Путешественник Елисеев утверждал на основании собственного опыта, что ни "комары низовьев Волги, Кубанских плавней и Дунайских болот", ни "москиты Нильской дельты", ни "скнипы Иорданской долины и всевозможная мошкара трех частей света" не могут сравниться с "комариной силой" Лапландии. Это -- чистейшая правда, -- правда, не понятная не бывшим в Лапландии. Комары летают, вернее, висят в воздухе тучами; как тонкая кружевная ткань, стоит в воздухе постоянно какая-то комариная живая пыль, которая порошит глаза, лицо, губы, уши, залезает в нос, в рот, проникает за ресницы. Делаешься невольным комароедом. Чай прекращается в комариную уху; хлеб ешь с комарами; сморкаешься -- и высмаркиваешь комаров; протираешь глаза платком -- на платке комары. Единственное спасение от них -- сетка, которой закрывается все лицо, которая плотно стягивается у горла и на темени, под шляпой. На руках -- лайковые перчатки, так как через все другие комары жалят. Невероятный костюм: густая вуаль на лице, соломенная шляпа, сапоги, рваная шерстяная куртка и новые лайковые перчатки на руках.

Лес редеет, показалась опушка.

Прошло четыре часа со времени выхода из Белогубской, и вместо огромного жуткого леса перед нами низкий кустарник, но это вечный кустарник, которому никогда не стать деревом, этим березовым кустикам -- березой. Лес кончился. Кончатся скоро и эти кусты.

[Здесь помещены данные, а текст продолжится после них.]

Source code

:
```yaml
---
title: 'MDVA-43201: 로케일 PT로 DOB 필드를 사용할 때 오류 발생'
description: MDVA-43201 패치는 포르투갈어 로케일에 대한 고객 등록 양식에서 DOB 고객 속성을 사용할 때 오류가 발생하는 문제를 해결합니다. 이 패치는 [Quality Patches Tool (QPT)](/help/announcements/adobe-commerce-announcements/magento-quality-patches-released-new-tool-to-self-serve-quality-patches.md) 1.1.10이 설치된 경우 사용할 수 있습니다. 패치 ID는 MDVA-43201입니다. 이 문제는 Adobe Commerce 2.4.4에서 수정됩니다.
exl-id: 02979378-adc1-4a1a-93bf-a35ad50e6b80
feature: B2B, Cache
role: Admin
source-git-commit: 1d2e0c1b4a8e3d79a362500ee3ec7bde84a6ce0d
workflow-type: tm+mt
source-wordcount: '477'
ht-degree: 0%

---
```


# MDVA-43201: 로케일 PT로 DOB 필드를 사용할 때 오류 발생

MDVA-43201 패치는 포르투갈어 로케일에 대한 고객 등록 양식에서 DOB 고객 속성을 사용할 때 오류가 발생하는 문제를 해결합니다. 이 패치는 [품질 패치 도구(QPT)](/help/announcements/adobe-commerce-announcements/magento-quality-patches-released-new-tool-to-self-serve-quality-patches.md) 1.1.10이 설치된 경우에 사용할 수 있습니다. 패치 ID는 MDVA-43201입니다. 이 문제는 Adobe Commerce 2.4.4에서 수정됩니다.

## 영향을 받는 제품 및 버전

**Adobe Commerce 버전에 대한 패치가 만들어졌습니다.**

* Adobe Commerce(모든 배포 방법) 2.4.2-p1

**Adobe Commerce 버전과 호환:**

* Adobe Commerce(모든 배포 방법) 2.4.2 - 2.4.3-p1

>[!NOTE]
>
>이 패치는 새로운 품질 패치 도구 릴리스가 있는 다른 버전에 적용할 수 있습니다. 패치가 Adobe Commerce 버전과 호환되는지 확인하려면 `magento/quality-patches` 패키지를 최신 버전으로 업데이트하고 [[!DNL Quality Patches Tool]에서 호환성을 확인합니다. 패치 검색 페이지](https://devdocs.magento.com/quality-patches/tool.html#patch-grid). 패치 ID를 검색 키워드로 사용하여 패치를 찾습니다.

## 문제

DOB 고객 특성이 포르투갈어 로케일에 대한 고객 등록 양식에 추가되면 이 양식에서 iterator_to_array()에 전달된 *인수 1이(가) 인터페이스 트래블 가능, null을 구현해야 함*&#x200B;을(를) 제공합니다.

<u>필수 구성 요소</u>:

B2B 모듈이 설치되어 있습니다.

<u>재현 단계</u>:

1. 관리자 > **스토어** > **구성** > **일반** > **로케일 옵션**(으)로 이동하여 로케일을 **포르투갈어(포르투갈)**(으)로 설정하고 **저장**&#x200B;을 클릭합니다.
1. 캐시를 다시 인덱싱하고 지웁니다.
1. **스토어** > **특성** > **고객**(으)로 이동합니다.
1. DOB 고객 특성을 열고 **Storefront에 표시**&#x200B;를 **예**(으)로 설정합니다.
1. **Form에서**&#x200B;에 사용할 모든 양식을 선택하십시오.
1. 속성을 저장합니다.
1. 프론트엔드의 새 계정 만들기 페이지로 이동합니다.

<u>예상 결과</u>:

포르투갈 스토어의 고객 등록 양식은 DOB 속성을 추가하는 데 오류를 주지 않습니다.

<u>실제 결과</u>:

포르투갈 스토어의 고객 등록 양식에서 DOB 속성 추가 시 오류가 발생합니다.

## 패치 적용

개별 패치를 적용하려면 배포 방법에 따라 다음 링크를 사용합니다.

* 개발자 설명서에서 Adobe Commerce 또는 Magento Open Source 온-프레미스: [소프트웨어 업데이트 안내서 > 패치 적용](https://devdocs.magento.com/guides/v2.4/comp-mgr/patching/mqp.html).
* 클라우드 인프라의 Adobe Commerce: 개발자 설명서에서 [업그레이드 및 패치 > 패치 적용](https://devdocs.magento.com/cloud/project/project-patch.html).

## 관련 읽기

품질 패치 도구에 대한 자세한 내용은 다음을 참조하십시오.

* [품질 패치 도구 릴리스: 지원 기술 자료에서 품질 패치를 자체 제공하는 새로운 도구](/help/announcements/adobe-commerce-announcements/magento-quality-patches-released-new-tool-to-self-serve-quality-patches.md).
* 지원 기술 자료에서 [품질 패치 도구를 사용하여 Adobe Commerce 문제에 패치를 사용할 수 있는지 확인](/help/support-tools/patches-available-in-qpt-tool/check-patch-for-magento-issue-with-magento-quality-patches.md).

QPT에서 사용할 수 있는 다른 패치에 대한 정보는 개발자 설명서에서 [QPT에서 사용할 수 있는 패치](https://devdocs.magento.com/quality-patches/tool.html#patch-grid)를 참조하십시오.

Со всех сторон надвинулись горы; они обступили угрюмыми светло и темно-серыми стенами, как будто пошатнувшимися, обваливающимися, грозящими раздавить стенами грозного ветхого замка. А там, на вершинах, в щелях, в трещинах белеют снега, ослепительно блистая на солнце. Они кажутся тончайшими белыми простынями, накинутыми на серые выступы и верха гор. Прошло еще полчаса, и кусты, такие кусты, как у нас в середине России, кончились, кругом стелется сплошной зеленый ковер, но не из травы и цветов: из карликовой березы (betula nana), карликовой ивы (salix polaris), из мхов, из немногих ползунков. Озеро с ледяной водой, но еще без снега, неподвижно, сонно, кругло.

Развели костер. Сидим и пьем чай, сидя на березах -- на нескольких сразу: на одной березе стоит жестяная кружка с чаем, на другой -- на бумажке лежит ломоть хлеба, на третьей -- валяется ремень. Каждая из этих берез-карлиц не выше 5-6 вершков, и никогда они не будут выше, хоть проживут еще двадцать, тридцать, пятьдесят лет, век. И на протяжении полутора аршина можно уместить их несколько.

Светлое и яркое небо, но солнца уже не видно -- его скрыли горы.

Опять путь через шумящие падуны. Перескакиваем за проворными и ловкими лопарями с камня на камень. Мы в глубокой и широкой долине. Иссиня-серые горы справа и слева; извилины снегов, как белые морщины, покрывают верха; мшистые крупные, средние, мелкие валуны, обломки горных пород, розоватые сиениты, то похожие на неподвижно сидящих неведомых птиц с круглыми зобами, то напоминающие каких-то застывших ползущих чудовищных насекомых, рассеяны, раскиданы повсюду: у подошв горных кряжей, на дне долины, в русле реки. Нога, ступая на мох, уже не тонет, как в лесу, в сухом или чуть влажном высоком ковре: она попадает в сочащуюся сырость, и вода выступает из мхов, как из сжатой губки. Гремит, гремит горная ледяная река.

А солнце -- где оно теперь, солнце? Светло и холодно. Самая дальняя черта вершин вдруг вспыхивает -- и долго, долго горит ярким, блекнущим пламенем. Она все горит, она будет гореть, пока мы свершим перевал в тысячу метров. Лопари нагибаются, прислушиваются, смотрят -- и бегут куда-то. Они увидели диких оленей. Но те мелькнули и скрылись: они приходили пить на озеро. А на мхах, там и тут, валяются белые обточенные водой рога, сброшенные дикими оленями во время линяния.

Еще выше поднимается долина, и еще томительней ее тишина, ее мертвенная пустота, ее холод, и этот ровный свет еще более подчеркивает омертвенье, безлюдье, тишину. Под ногами вьется кроткий розово-лиловый вереск, последний милый цветок; об обвивает робко и приветливо огромные холодные камни, он низенький, слабый, но на нем цвет северного неба -- розовый цвет, а все кругом -- серое, иссиня-черное, белое, страшное, одинокое, холодное. И радуешься цветку и его последней ласке -- розовой ласке.